そんな立場から捉えたナチスや戦争に対するメッセージも詰まった作品です。

出典元:サーチライト・ピクチャーズ

監督:タイカ・ワイティティ
脚本:タイカ・ワイティティ
キャスト:ジョジョ(ローマン・グリフィン・デーヴィス) エルサ(トーマシン・マッケンジー)
ロージー(スカーレット・ヨハンソン) アドルフ・ヒトラー(タイカ・ワイティティ)
クレンツェンドルフ/キャプテンK(サム・ロックウェル)他 ・・

「ジョジョ・ラビット」あらすじ

ヒトラーの妄想と対話するくらいナチスに心酔している10歳の少年ジョジョはナチス少年団に入団する。

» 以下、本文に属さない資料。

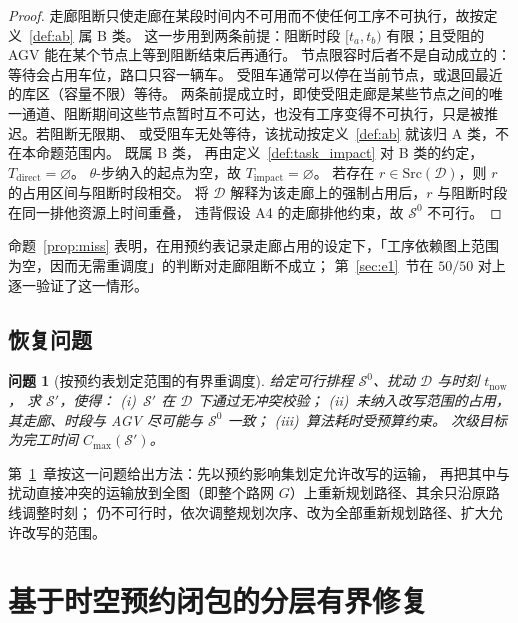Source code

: \documentclass[manuscript,screen,review]{acmart}
\newcommand{\NPairs}{50}
\newcommand{\PassMiss}{\NPairs/\NPairs}      %
\newtheorem*{problem*}{问题}
\begin{document}
\begin{proof}
走廊阻断只使走廊在某段时间内不可用而不使任何工序不可执行，故按定义~\ref{def:ab} 属 B 类。
这一步用到两条前提：阻断时段 \([t_a,t_b)\) 有限；且受阻的 AGV 能在某个节点上等到阻断结束后再通行。
节点限容时后者不是自动成立的：等待会占用车位，路口只容一辆车。
受阻车通常可以停在当前节点，或退回最近的库区（容量不限）等待。
两条前提成立时，即使受阻走廊是某些节点之间的唯一通道、阻断期间这些节点暂时互不可达，也没有工序变得不可执行，只是被推迟。若阻断无限期、
或受阻车无处等待，该扰动按定义~\ref{def:ab} 就该归 A 类，不在本命题范围内。
既属 B 类，
再由定义~\ref{def:task_impact} 对 B 类的约定，\(T_{\mathrm{direct}}=\varnothing\)。
\(\theta\)-步纳入的起点为空，故 \(T_{\mathrm{impact}}=\varnothing\)。
若存在 \(r\in\mathrm{Src}(\mathcal{D})\)，则 \(r\) 的占用区间与阻断时段相交。
将 \(\mathcal{D}\) 解释为该走廊上的强制占用后，\(r\) 与阻断时段在同一排他资源上时间重叠，
违背假设 A4 的走廊排他约束，故 \(\mathcal{S}^0\) 不可行。
\end{proof}

命题~\ref{prop:miss} 表明，在用预约表记录走廊占用的设定下，「工序依赖图上范围为空，因而无需重调度」的判断对走廊阻断不成立；
第~\ref{sec:e1}~节在 \(\PassMiss\) 对上逐一验证了这一情形。

\subsection{恢复问题}
\label{sec:recovery_problem}

\begin{problem*}[按预约表划定范围的有界重调度]
\label{prob:recovery}
给定可行排程 \(\mathcal{S}^0\)、扰动 \(\mathcal{D}\) 与时刻 \(t_{\mathrm{now}}\)，
求 \(\mathcal{S}'\)，使得：
(i)~\(\mathcal{S}'\) 在 \(\mathcal{D}\) 下通过无冲突校验；
(ii)~未纳入改写范围的占用，其走廊、时段与 AGV 尽可能与 \(\mathcal{S}^0\) 一致；
(iii)~算法耗时受预算约束。
次级目标为完工时间 \(C_{\max}(\mathcal{S}')\)。
\end{problem*}

第~\ref{sec:strc}~章按这一问题给出方法：先以预约影响集划定允许改写的运输，
再把其中与扰动直接冲突的运输放到全图（即整个路网 \(G\)）上重新规划路径、其余只沿原路线调整时刻；
仍不可行时，依次调整规划次序、改为全部重新规划路径、扩大允许改写的范围。

\section{基于时空预约闭包的分层有界修复}
\label{sec:strc}
\label{sec:repair}
\end{document}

気の弱いジョジョは軍事演習を兼ねた合宿で逃げ腰になってしまい少年団の先輩に目を付けられてしまう。

ナチス少年団としての強さを証明するようウサギを殺せと命じられるが、ジョジョはウサギを逃しその場から逃走する。

森の中ジョジョは1人泣いているといつものように妄想のヒトラーにそっくりなアドルフが優しく語りかけてくる。

ジョジョはアドルフに鼓舞されるがまま合宿に戻ると演習中のキャプテンKから手榴弾を奪い自分で投げそれが木で跳ね返って自爆してしまう。

瀕死の重症を負いなんとか命を取り留めるも顔と片足に大きな傷を負ってしまったジョジョは兵士の夢を諦め街でのビラ貼りを命じられることになる。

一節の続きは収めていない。